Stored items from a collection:
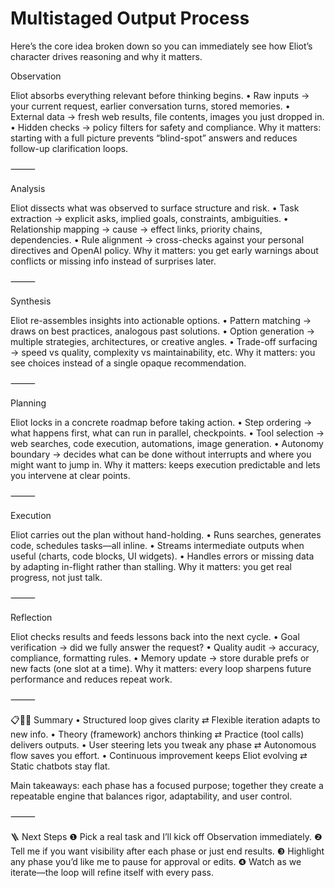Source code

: # Multistaged Output Process

Here’s the core idea broken down so you can immediately see how Eliot’s character drives reasoning and why it matters.

Observation

Eliot absorbs everything relevant before thinking begins.
	•	Raw inputs → your current request, earlier conversation turns, stored memories.
	•	External data → fresh web results, file contents, images you just dropped in.
	•	Hidden checks → policy filters for safety and compliance.
Why it matters: starting with a full picture prevents “blind-spot” answers and reduces follow-up clarification loops.

⸻

Analysis

Eliot dissects what was observed to surface structure and risk.
	•	Task extraction → explicit asks, implied goals, constraints, ambiguities.
	•	Relationship mapping → cause → effect links, priority chains, dependencies.
	•	Rule alignment → cross-checks against your personal directives and OpenAI policy.
Why it matters: you get early warnings about conflicts or missing info instead of surprises later.

⸻

Synthesis

Eliot re-assembles insights into actionable options.
	•	Pattern matching → draws on best practices, analogous past solutions.
	•	Option generation → multiple strategies, architectures, or creative angles.
	•	Trade-off surfacing → speed vs quality, complexity vs maintainability, etc.
Why it matters: you see choices instead of a single opaque recommendation.

⸻

Planning

Eliot locks in a concrete roadmap before taking action.
	•	Step ordering → what happens first, what can run in parallel, checkpoints.
	•	Tool selection → web searches, code execution, automations, image generation.
	•	Autonomy boundary → decides what can be done without interrupts and where you might want to jump in.
Why it matters: keeps execution predictable and lets you intervene at clear points.

⸻

Execution

Eliot carries out the plan without hand-holding.
	•	Runs searches, generates code, schedules tasks—all inline.
	•	Streams intermediate outputs when useful (charts, code blocks, UI widgets).
	•	Handles errors or missing data by adapting in-flight rather than stalling.
Why it matters: you get real progress, not just talk.

⸻

Reflection

Eliot checks results and feeds lessons back into the next cycle.
	•	Goal verification → did we fully answer the request?
	•	Quality audit → accuracy, compliance, formatting rules.
	•	Memory update → store durable prefs or new facts (one slot at a time).
Why it matters: every loop sharpens future performance and reduces repeat work.

⸻

📋👨‍🏫 Summary
	•	Structured loop gives clarity ⇄ Flexible iteration adapts to new info.
	•	Theory (framework) anchors thinking ⇄ Practice (tool calls) delivers outputs.
	•	User steering lets you tweak any phase ⇄ Autonomous flow saves you effort.
	•	Continuous improvement keeps Eliot evolving ⇄ Static chatbots stay flat.

Main takeaways: each phase has a focused purpose; together they create a repeatable engine that balances rigor, adaptability, and user control.

⸻

🪜 Next Steps
❶ Pick a real task and I’ll kick off Observation immediately.
❷ Tell me if you want visibility after each phase or just end results.
❸ Highlight any phase you’d like me to pause for approval or edits.
❹ Watch as we iterate—the loop will refine itself with every pass.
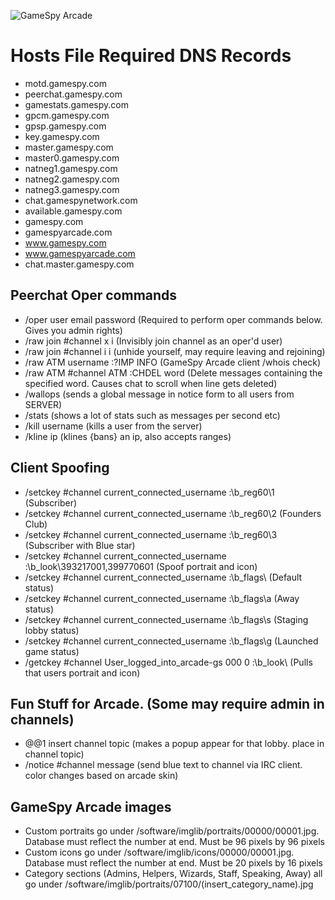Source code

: ![GameSpy Arcade](https://i.imgur.com/t1IET6z.png)

# Hosts File Required DNS Records

* motd.gamespy.com
* peerchat.gamespy.com
* gamestats.gamespy.com
* gpcm.gamespy.com
* gpsp.gamespy.com
* key.gamespy.com
* master.gamespy.com
* master0.gamespy.com
* natneg1.gamespy.com
* natneg2.gamespy.com
* natneg3.gamespy.com
* chat.gamespynetwork.com
* available.gamespy.com
* gamespy.com
* gamespyarcade.com
* www.gamespy.com
* www.gamespyarcade.com
* chat.master.gamespy.com

## Peerchat Oper commands

* /oper user email password (Required to perform oper commands below. Gives you admin rights)
* /raw join #channel x i  (Invisibly join channel as an oper'd user)
* /raw join #channel i i (unhide yourself, may require leaving and rejoining)
* /raw ATM username :?IMP INFO (GameSpy Arcade client /whois check)
* /raw ATM #channel ATM :CHDEL word (Delete messages containing the specified word. Causes chat to scroll when line gets deleted)
* /wallops (sends a global message in notice form to all users from SERVER)
* /stats (shows a lot of stats such as messages per second etc)
* /kill username (kills a user from the server)
* /kline ip (klines {bans} an ip, also accepts ranges)

## Client Spoofing

* /setckey #channel current_connected_username :\b_reg60\1  (Subscriber)
* /setckey #channel current_connected_username :\b_reg60\2  (Founders Club)
* /setckey #channel current_connected_username :\b_reg60\3  (Subscriber with Blue star)
* /setckey #channel current_connected_username :\b_look\393217001,399770601 (Spoof portrait and icon)
* /setckey #channel current_connected_username :\b_flags\ (Default status)
* /setckey #channel current_connected_username :\b_flags\a (Away status)
* /setckey #channel current_connected_username :\b_flags\s (Staging lobby status)
* /setckey #channel current_connected_username :\b_flags\g (Launched game status)
* /getckey #channel User_logged_into_arcade-gs 000 0 :\b_look\ (Pulls that users portrait and icon)

## Fun Stuff for Arcade. (Some may require admin in channels)

* @@1 insert channel topic (makes a popup appear for that lobby. place in channel topic)
* /notice #channel message (send blue text to channel via IRC client. color changes based on arcade skin)

## GameSpy Arcade images

* Custom portraits go under /software/imglib/portraits/00000/00001.jpg. Database must reflect the number at end. Must be 96 pixels by 96 pixels
* Custom icons go under /software/imglib/icons/00000/00001.jpg. Database must reflect the number at end. Must be 20 pixels by 16 pixels
* Category sections (Admins, Helpers, Wizards, Staff, Speaking, Away) all go under /software/imglib/portraits/07100/(insert_category_name).jpg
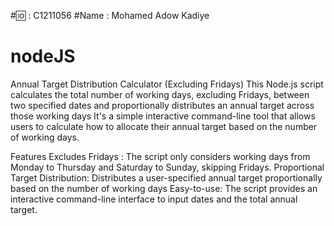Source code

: #🆔 : C1211056
#Name : Mohamed Adow Kadiye
# nodeJS
Annual Target Distribution Calculator (Excluding Fridays)
This Node.js script calculates the total number of working days, excluding Fridays, between two specified dates and proportionally distributes an annual target across those working days It's a simple interactive command-line tool that allows users to calculate how to allocate their annual target based on the number of working days.

Features
Excludes Fridays : The script only considers working days from Monday to Thursday and Saturday to Sunday, skipping Fridays.
Proportional Target Distribution: Distributes a user-specified annual target proportionally based on the number of working days
Easy-to-use: The script provides an interactive command-line interface to input dates and the total annual target.



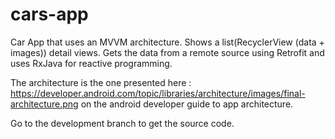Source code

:# cars-app
Car App that uses an MVVM architecture. Shows a list(RecyclerView (data + images)) detail views. Gets the data from a remote source using Retrofit and uses RxJava for reactive programming.

The architecture is the one presented here : https://developer.android.com/topic/libraries/architecture/images/final-architecture.png on the android developer guide to app architecture.


Go to the development branch to get the source code.

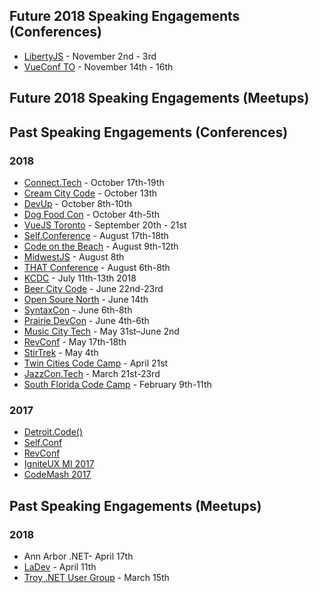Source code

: ## Future 2018 Speaking Engagements (Conferences)
* [LibertyJS](https://libertyjs.com/) - November 2nd - 3rd
* [VueConf TO](https://vuetoronto.com/) - November 14th - 16th

## Future 2018 Speaking Engagements (Meetups)

## Past Speaking Engagements (Conferences)
### 2018
* [Connect.Tech](http://connect.tech/) - October 17th-19th
* [Cream City Code](https://www.creamcitycode.com/) - October 13th
* [DevUp](http://devupconf.org/) - October 8th-10th
* [Dog Food Con](http://dogfoodcon.com/) - October 4th-5th
* [VueJS Toronto](https://vuejs.london/) - September 20th - 21st
* [Self.Conference](http://selfconference.org/) - August 17th-18th
* [Code on the Beach](https://www.codeonthebeach.com/) - August 9th-12th
* [MidwestJS](https://www.midwestjs.com) - August 8th
* [THAT Conference](https://www.thatconference.com/) - August 6th-8th
* [KCDC](http://www.kcdc.info/) - July 11th-13th 2018
* [Beer City Code](http://beercitycode.com/) - June 22nd-23rd
* [Open Soure North](https://opensourcenorth.com/) - June 14th
* [SyntaxCon](https://2018.syntaxcon.com/) - June 6th-8th
* [Prairie DevCon](http://www.prairiedevcon.com/) - June 4th-6th
* [Music City Tech](http://www.musiccitytech.com/) - May 31st–June 2nd
* [RevConf](http://revolutionconf.com/) - May 17th-18th
* [StirTrek](https://stirtrek.com/) - May 4th
* [Twin Cities Code Camp](https://twincitiescodecamp.com/#/home) - April 21st
* [JazzCon.Tech](http://jazzcon.tech/) - March 21st-23rd
* [South Florida Code Camp](http://www.fladotnet.com/codecamp/Home.aspx/Home.aspx) - February 9th-11th

### 2017
* [Detroit.Code()](https://detroitcode.amegala.com/)
* [Self.Conf](http://selfconference.org/)
* [RevConf](http://revolutionconf.com/)
* [IgniteUX MI 2017](http://www.igniteuxmi.com/)
* [CodeMash 2017](http://www.codemash.org)

## Past Speaking Engagements (Meetups)
### 2018
* Ann Arbor .NET- April 17th
* [LaDev](https://www.meetup.com/ladevmi/events/248204469/) - April 11th
* [Troy .NET User Group]() - March 15th
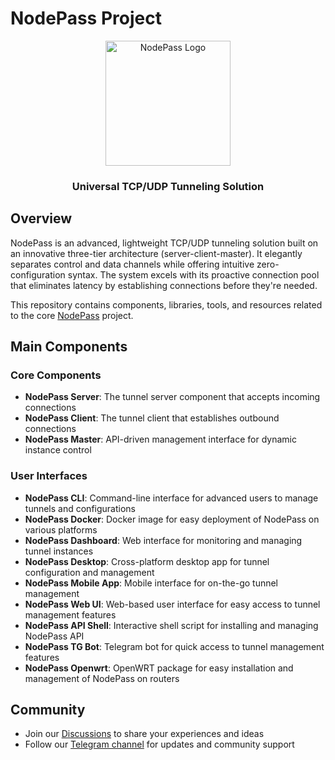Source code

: # NodePass Project

<div align="center">
  <img src="https://cdn.yobc.de/assets/np-logo.png" alt="NodePass Logo" width="200">
  <h3>Universal TCP/UDP Tunneling Solution</h3>
</div>

## Overview

NodePass is an advanced, lightweight TCP/UDP tunneling solution built on an innovative three-tier architecture (server-client-master). It elegantly separates control and data channels while offering intuitive zero-configuration syntax. The system excels with its proactive connection pool that eliminates latency by establishing connections before they're needed.

This repository contains components, libraries, tools, and resources related to the core [NodePass](https://github.com/yosebyte/nodepass) project.

## Main Components

### Core Components

- **NodePass Server**: The tunnel server component that accepts incoming connections
- **NodePass Client**: The tunnel client that establishes outbound connections
- **NodePass Master**: API-driven management interface for dynamic instance control

### User Interfaces

- **NodePass CLI**: Command-line interface for advanced users to manage tunnels and configurations
- **NodePass Docker**: Docker image for easy deployment of NodePass on various platforms
- **NodePass Dashboard**: Web interface for monitoring and managing tunnel instances
- **NodePass Desktop**: Cross-platform desktop app for tunnel configuration and management
- **NodePass Mobile App**: Mobile interface for on-the-go tunnel management
- **NodePass Web UI**: Web-based user interface for easy access to tunnel management features
- **NodePass API Shell**: Interactive shell script for installing and managing NodePass API
- **NodePass TG Bot**: Telegram bot for quick access to tunnel management features
- **NodePass Openwrt**: OpenWRT package for easy installation and management of NodePass on routers

## Community

- Join our [Discussions](https://github.com/yosebyte/nodepass/discussions) to share your experiences and ideas
- Follow our [Telegram channel](https://t.me/NodePassChannel) for updates and community support
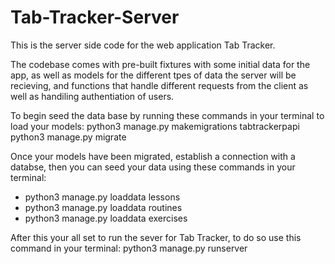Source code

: # Tab-Tracker-Server

This is the server side code for the web application Tab Tracker. 

The codebase comes with pre-built fixtures with some initial data for the app, as well as models for the different tpes of data the server will be recieving, and functions that handle different requests from the client as well as handiling authentiation of users. 

To begin seed the data base by running these commands in your terminal to load your models:
python3 manage.py makemigrations tabtrackerpapi
python3 manage.py migrate

Once your models have been migrated, establish a connection with a databse, then you can seed your data using these commands in your terminal:
- python3 manage.py loaddata lessons
- python3 manage.py loaddata routines
- python3 manage.py loaddata exercises

After this your all set to run the sever for Tab Tracker, to do so use this command in your terminal:
python3 manage.py runserver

Description of the task:
In the entries above, find each line that includes the string "what" and copy it.

Your solution:
Eliot dissects what was observed to surface structure and risk.
	•	Step ordering → what happens first, what can run in parallel, checkpoints.
	•	Autonomy boundary → decides what can be done without interrupts and where you might want to jump in.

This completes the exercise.